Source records
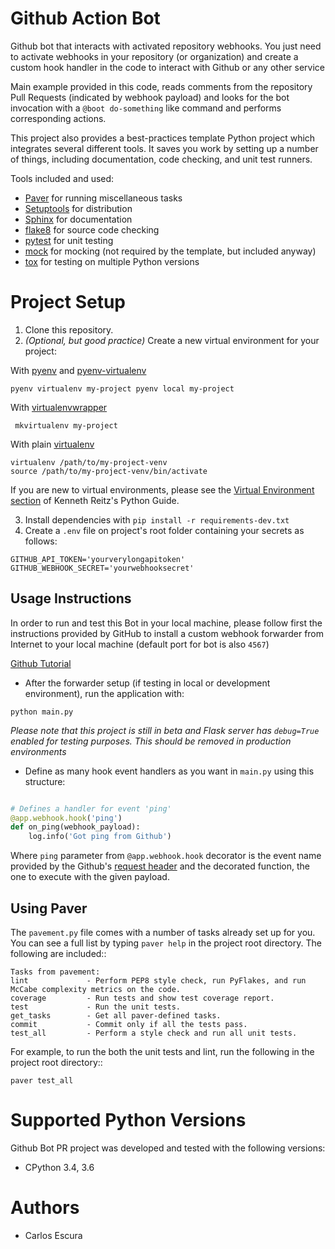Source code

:  Github Action Bot
==================

Github bot that interacts with activated repository webhooks. You just need to activate webhooks in your repository
(or organization) and create a custom hook handler in the code to interact with Github or any other service

Main example provided in this code, reads comments from the repository Pull Requests (indicated by webhook payload) 
and looks for the bot invocation with a ``@boot do-something`` like command and performs corresponding actions.


This project also provides a best-practices template Python project which integrates several different tools.
It saves you work by setting up a number of things, including documentation, code checking, and unit test runners.

Tools included and used:

* [Paver](http://paver.github.io/paver/) for running miscellaneous tasks
* [Setuptools](http://pythonhosted.org/setuptools/merge.html) for distribution
* [Sphinx](http://sphinx-doc.org/) for documentation
* [flake8](https://pypi.python.org/pypi/flake8) for source code checking
* [pytest](http://pytest.org/latest/) for unit testing
* [mock](http://www.voidspace.org.uk/python/mock/) for mocking (not required by the template, but included anyway)
* [tox](http://testrun.org/tox/latest/) for testing on multiple Python versions



Project Setup
=============

1. Clone this repository.
2. *(Optional, but good practice)* Create a new virtual environment for your project:

With [pyenv](https://github.com/yyuu/pyenv) and [pyenv-virtualenv](https://github.com/yyuu/pyenv-virtualenv)

``
pyenv virtualenv my-project
pyenv local my-project
``

With [virtualenvwrapper](http://virtualenvwrapper.readthedocs.org/en/latest/index.html)

`` 
mkvirtualenv my-project
``

With plain [virtualenv](http://www.virtualenv.org/en/latest/)

```
virtualenv /path/to/my-project-venv
source /path/to/my-project-venv/bin/activate
```

If you are new to virtual environments, please see the [Virtual Environment section](http://docs.python-guide.org/en/latest/dev/virtualenvs/) of Kenneth Reitz's Python Guide.


3. Install dependencies with `pip install -r requirements-dev.txt`
4. Create a ``.env`` file on project's root folder containing your secrets as follows:

``` 
GITHUB_API_TOKEN='yourverylongapitoken'
GITHUB_WEBHOOK_SECRET='yourwebhooksecret'
```


Usage Instructions
------------------

In order to run and test this Bot in your local machine, please follow first the instructions provided by
GitHub to install a custom webhook forwarder from Internet to your local machine (default port for bot is also ``4567``)

[Github Tutorial](https://developer.github.com/webhooks/configuring/)

* After the forwarder setup (if testing in local or development environment), run the application with:

``python main.py``

*Please note that this project is still in beta and Flask server has ``debug=True`` enabled for testing purposes.
 This should be removed in production environments*
 
* Define as many hook event handlers as you want in ``main.py`` using this structure:

``` python

# Defines a handler for event 'ping'
@app.webhook.hook('ping')
def on_ping(webhook_payload):
    log.info('Got ping from Github')

```

Where `ping` parameter from ``@app.webhook.hook`` decorator is the event name provided by the Github's [request header](https://developer.github.com/webhooks/#events)
and the decorated function, the one to execute with the given payload.



Using Paver
-----------

The ``pavement.py`` file comes with a number of tasks already set up for you. You can see a full list by typing ``paver help`` in the project root directory. The following are included::

    Tasks from pavement:
    lint             - Perform PEP8 style check, run PyFlakes, and run McCabe complexity metrics on the code.
    coverage         - Run tests and show test coverage report.
    test             - Run the unit tests.
    get_tasks        - Get all paver-defined tasks.
    commit           - Commit only if all the tests pass.
    test_all         - Perform a style check and run all unit tests.

For example, to run the both the unit tests and lint, run the following in the project root directory::

    paver test_all



Supported Python Versions
=========================

Github Bot PR project was developed and tested with the following versions:

* CPython 3.4, 3.6


Authors
=======

* Carlos Escura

• Required work: Verbatim output of the entries is required, with each image left out.

• Answer box:
Source code

:  Github Action Bot
==================

Github bot that interacts with activated repository webhooks. You just need to activate webhooks in your repository
(or organization) and create a custom hook handler in the code to interact with Github or any other service

Main example provided in this code, reads comments from the repository Pull Requests (indicated by webhook payload) 
and looks for the bot invocation with a ``@boot do-something`` like command and performs corresponding actions.


This project also provides a best-practices template Python project which integrates several different tools.
It saves you work by setting up a number of things, including documentation, code checking, and unit test runners.

Tools included and used:

* [Paver](http://paver.github.io/paver/) for running miscellaneous tasks
* [Setuptools](http://pythonhosted.org/setuptools/merge.html) for distribution
* [Sphinx](http://sphinx-doc.org/) for documentation
* [flake8](https://pypi.python.org/pypi/flake8) for source code checking
* [pytest](http://pytest.org/latest/) for unit testing
* [mock](http://www.voidspace.org.uk/python/mock/) for mocking (not required by the template, but included anyway)
* [tox](http://testrun.org/tox/latest/) for testing on multiple Python versions



Project Setup
=============

1. Clone this repository.
2. *(Optional, but good practice)* Create a new virtual environment for your project:

With [pyenv](https://github.com/yyuu/pyenv) and [pyenv-virtualenv](https://github.com/yyuu/pyenv-virtualenv)

``
pyenv virtualenv my-project
pyenv local my-project
``

With [virtualenvwrapper](http://virtualenvwrapper.readthedocs.org/en/latest/index.html)

`` 
mkvirtualenv my-project
``

With plain [virtualenv](http://www.virtualenv.org/en/latest/)

```
virtualenv /path/to/my-project-venv
source /path/to/my-project-venv/bin/activate
```

If you are new to virtual environments, please see the [Virtual Environment section](http://docs.python-guide.org/en/latest/dev/virtualenvs/) of Kenneth Reitz's Python Guide.


3. Install dependencies with `pip install -r requirements-dev.txt`
4. Create a ``.env`` file on project's root folder containing your secrets as follows:

``` 
GITHUB_API_TOKEN='yourverylongapitoken'
GITHUB_WEBHOOK_SECRET='yourwebhooksecret'
```


Usage Instructions
------------------

In order to run and test this Bot in your local machine, please follow first the instructions provided by
GitHub to install a custom webhook forwarder from Internet to your local machine (default port for bot is also ``4567``)

[Github Tutorial](https://developer.github.com/webhooks/configuring/)

* After the forwarder setup (if testing in local or development environment), run the application with:

``python main.py``

*Please note that this project is still in beta and Flask server has ``debug=True`` enabled for testing purposes.
 This should be removed in production environments*
 
* Define as many hook event handlers as you want in ``main.py`` using this structure:

``` python

# Defines a handler for event 'ping'
@app.webhook.hook('ping')
def on_ping(webhook_payload):
    log.info('Got ping from Github')

```

Where `ping` parameter from ``@app.webhook.hook`` decorator is the event name provided by the Github's [request header](https://developer.github.com/webhooks/#events)
and the decorated function, the one to execute with the given payload.



Using Paver
-----------

The ``pavement.py`` file comes with a number of tasks already set up for you. You can see a full list by typing ``paver help`` in the project root directory. The following are included::

    Tasks from pavement:
    lint             - Perform PEP8 style check, run PyFlakes, and run McCabe complexity metrics on the code.
    coverage         - Run tests and show test coverage report.
    test             - Run the unit tests.
    get_tasks        - Get all paver-defined tasks.
    commit           - Commit only if all the tests pass.
    test_all         - Perform a style check and run all unit tests.

For example, to run the both the unit tests and lint, run the following in the project root directory::

    paver test_all



Supported Python Versions
=========================

Github Bot PR project was developed and tested with the following versions:

* CPython 3.4, 3.6


Authors
=======

* Carlos Escura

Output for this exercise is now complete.